A defesa do ex-presidente Jair Bolsonaro (PL) apresentou, nesta sexta-feira (24), recurso processual ao Supremo Tribunal Federal (STF) para contestar parte da decisão do ministro Alexandre de Moraes que proibiu Bolsonaro, em prisão domiciliar, de receber visitas para fins político-eleitorais e de publicar manifestos políticos até o final das eleições de 2026.
No recurso, os advogados pedem que o próprio Moraes reconsidere a decisão. Caso o ministro mantenha o entendimento, a defesa pede que o caso seja analisado pela Primeira Turma do STF.

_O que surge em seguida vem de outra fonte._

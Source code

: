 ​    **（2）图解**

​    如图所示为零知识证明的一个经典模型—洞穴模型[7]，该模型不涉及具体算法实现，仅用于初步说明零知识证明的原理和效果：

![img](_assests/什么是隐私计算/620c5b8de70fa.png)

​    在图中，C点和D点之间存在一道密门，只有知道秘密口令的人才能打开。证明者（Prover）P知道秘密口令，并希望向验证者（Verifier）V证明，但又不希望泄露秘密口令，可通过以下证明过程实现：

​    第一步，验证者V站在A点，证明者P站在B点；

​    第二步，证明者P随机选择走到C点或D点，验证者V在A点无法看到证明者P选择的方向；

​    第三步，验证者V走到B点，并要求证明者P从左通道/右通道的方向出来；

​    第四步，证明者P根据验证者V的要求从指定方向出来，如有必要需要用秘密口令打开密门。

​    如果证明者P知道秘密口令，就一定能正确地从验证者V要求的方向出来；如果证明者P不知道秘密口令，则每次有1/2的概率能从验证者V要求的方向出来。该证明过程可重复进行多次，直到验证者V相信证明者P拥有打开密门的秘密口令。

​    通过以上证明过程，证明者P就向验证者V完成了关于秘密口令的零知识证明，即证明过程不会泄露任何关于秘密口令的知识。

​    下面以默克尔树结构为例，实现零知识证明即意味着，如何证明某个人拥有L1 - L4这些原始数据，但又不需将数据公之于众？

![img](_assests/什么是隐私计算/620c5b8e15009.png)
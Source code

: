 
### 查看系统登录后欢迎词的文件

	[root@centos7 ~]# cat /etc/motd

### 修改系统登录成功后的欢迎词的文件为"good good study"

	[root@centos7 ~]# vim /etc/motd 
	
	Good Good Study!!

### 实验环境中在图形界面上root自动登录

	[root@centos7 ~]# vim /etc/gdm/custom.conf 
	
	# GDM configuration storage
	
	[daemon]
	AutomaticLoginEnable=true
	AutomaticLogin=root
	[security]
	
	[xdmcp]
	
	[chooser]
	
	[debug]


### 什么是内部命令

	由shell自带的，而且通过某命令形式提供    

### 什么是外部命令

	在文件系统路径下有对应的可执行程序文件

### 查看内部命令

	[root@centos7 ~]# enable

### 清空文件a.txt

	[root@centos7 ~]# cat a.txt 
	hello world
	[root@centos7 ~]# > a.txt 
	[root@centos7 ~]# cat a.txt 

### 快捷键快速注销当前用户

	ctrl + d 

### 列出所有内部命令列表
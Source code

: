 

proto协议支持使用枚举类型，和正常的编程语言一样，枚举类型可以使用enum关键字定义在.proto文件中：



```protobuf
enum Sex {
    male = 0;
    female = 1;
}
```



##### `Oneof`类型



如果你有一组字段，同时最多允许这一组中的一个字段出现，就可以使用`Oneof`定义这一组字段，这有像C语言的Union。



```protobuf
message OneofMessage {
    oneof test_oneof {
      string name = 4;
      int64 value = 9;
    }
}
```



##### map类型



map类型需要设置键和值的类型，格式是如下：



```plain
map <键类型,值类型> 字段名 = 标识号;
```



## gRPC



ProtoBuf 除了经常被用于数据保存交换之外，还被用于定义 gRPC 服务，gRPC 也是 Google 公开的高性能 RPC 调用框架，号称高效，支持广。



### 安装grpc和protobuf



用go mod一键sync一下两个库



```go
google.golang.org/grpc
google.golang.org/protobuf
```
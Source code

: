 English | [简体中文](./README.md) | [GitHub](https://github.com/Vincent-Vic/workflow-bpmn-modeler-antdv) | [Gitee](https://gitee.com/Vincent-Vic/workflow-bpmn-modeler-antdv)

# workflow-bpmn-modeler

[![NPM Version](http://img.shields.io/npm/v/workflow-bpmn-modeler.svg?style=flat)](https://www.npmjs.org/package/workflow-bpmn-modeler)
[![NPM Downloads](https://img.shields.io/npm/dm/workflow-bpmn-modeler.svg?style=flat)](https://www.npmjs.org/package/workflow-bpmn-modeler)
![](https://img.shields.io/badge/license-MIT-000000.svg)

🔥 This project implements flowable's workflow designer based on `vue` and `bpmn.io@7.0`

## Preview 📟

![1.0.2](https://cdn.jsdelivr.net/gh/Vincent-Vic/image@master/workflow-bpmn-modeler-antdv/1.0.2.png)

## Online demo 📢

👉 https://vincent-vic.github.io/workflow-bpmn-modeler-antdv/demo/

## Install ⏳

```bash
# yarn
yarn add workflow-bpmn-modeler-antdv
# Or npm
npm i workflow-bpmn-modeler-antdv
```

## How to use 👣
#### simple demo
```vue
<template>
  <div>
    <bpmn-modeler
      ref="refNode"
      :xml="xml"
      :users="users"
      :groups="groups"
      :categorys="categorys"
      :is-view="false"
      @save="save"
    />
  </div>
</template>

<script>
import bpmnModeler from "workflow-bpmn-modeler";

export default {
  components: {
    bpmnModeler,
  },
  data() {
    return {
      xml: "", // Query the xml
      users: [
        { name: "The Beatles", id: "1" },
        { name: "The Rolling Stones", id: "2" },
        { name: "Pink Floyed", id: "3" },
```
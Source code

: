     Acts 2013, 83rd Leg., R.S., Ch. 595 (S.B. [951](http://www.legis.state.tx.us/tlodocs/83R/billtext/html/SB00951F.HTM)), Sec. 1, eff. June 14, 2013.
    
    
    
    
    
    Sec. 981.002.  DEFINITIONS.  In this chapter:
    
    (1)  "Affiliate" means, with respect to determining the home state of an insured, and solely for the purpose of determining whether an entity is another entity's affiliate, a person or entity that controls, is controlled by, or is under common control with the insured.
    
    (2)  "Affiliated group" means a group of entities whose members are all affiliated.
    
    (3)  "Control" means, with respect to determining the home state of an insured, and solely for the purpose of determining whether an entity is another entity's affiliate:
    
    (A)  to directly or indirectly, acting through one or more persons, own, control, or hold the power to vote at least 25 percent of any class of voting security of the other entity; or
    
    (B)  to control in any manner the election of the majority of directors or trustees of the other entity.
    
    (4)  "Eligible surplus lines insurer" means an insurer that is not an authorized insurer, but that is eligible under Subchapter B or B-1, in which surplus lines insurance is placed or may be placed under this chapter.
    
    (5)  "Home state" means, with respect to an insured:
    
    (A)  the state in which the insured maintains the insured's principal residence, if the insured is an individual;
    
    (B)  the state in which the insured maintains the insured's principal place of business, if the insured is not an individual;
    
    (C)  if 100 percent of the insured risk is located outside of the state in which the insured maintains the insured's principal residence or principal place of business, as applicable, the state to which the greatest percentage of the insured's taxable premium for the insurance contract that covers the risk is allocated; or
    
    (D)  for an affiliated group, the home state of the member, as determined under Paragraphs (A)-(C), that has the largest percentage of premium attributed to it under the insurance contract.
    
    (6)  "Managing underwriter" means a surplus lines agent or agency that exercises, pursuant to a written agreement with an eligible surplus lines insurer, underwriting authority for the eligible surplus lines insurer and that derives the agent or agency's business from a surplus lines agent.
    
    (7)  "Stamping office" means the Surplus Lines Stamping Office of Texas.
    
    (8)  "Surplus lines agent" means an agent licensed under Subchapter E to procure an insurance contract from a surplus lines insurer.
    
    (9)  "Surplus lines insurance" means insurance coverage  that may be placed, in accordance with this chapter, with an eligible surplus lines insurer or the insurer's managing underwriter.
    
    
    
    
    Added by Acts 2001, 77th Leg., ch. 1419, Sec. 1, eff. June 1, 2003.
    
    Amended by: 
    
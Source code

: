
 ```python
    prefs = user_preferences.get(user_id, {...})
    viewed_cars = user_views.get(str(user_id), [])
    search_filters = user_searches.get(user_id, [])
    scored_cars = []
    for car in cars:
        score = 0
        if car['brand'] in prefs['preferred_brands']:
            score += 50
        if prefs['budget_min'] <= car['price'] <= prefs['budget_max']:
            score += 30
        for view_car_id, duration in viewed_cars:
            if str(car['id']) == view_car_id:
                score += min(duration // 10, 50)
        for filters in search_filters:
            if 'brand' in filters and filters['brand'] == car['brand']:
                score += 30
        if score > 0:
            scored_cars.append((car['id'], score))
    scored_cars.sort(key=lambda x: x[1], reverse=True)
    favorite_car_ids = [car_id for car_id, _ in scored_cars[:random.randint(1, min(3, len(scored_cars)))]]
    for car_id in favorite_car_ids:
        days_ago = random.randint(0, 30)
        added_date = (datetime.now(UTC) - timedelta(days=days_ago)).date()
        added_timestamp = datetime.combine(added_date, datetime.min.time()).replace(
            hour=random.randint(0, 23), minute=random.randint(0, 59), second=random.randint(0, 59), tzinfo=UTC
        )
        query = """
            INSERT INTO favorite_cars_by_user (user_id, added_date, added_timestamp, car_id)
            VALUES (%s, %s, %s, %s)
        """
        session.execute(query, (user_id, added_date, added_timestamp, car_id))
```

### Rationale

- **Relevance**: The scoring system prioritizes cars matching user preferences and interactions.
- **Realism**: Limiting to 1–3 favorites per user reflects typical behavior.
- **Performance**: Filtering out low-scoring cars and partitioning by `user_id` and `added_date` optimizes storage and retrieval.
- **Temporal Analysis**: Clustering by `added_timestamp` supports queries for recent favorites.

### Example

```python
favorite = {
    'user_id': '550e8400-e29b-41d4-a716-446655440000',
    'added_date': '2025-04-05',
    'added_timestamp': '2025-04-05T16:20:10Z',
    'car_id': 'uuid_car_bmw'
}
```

Segundo advogados, Bolsonaro já foi punido com a suspensão do direito de receber visitantes por 30 dias, medida aplicada após a publicação de carta em que o ex-presidente declarava apoio à pré-candidatura do senador Flávio Bolsonaro (PL-RJ) à Presidência da República.
Além desta sanção, Alexandre de Moraes determinou que Bolsonaro ficará impedido, até o final do processo eleitoral de 2026, de receber visitas com fins político-eleitorais e de divulgar manifestações políticas por qualquer meio, inclusive por meio de terceiros.
A defesa sustenta que a decisão amplia indevidamente o alcance do artigo 15 da Constituição Federal, que trata da suspensão de direitos políticos. Segundo os advogados, esta disposição refere-se apenas à capacidade eleitoral — como votar e ser votado — e não pode servir de base para restringir a liberdade de expressão.
Os defensores argumentam ainda que a proibição de divulgação de manifestos políticos “por qualquer meio” constitui censura prévia, proibida pela Constituição.
Outro ponto contestado é a expressão “finalidade político-eleitoral” utilizada na decisão. Para a defesa, o termo é genérico e não estabelece critérios objetivos que permitam ao ex-presidente identificar antecipadamente quais visitas seriam consideradas irregulares.
Agora, caberá ao ministro Alexandre de Moraes decidir se reconsidera a decisão ou encaminha o recurso para julgamento da Primeira Turma do Supremo Tribunal Federal.